§ What you should do
Each line in the listing below that contains "string" should be returned.

Segment Start: Record set

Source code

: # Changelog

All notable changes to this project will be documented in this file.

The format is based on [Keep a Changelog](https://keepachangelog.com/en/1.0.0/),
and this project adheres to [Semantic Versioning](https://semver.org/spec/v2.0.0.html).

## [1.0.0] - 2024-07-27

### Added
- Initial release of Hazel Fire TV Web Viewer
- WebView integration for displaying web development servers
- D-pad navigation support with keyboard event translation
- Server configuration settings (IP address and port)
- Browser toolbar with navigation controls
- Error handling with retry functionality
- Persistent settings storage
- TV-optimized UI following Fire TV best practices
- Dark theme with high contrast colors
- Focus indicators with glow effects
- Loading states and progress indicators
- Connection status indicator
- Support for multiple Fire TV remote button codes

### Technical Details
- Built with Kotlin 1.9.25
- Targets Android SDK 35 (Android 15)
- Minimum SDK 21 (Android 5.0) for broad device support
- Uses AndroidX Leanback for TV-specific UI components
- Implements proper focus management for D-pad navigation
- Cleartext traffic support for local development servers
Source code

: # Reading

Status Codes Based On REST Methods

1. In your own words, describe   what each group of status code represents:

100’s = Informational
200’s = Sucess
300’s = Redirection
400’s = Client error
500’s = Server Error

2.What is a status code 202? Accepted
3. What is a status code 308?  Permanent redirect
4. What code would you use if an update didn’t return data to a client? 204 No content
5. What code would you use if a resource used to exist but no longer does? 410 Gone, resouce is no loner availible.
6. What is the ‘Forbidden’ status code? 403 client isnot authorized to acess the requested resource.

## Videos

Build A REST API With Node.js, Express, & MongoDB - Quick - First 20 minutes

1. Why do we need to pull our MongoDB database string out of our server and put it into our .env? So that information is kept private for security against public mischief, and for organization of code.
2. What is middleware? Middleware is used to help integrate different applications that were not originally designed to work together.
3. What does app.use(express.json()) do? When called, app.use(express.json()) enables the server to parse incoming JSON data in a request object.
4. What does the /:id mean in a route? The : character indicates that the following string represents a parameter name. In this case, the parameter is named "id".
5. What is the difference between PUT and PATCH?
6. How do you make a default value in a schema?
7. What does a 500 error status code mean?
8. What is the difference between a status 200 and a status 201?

Segment End: Record set

§ Result of this exercise
1. Why do we need to pull our MongoDB database string out of our server and put it into our .env? So that information is kept private for security against public mischief, and for organization of code.
4. What does the /:id mean in a route? The : character indicates that the following string represents a parameter name. In this case, the parameter is named "id".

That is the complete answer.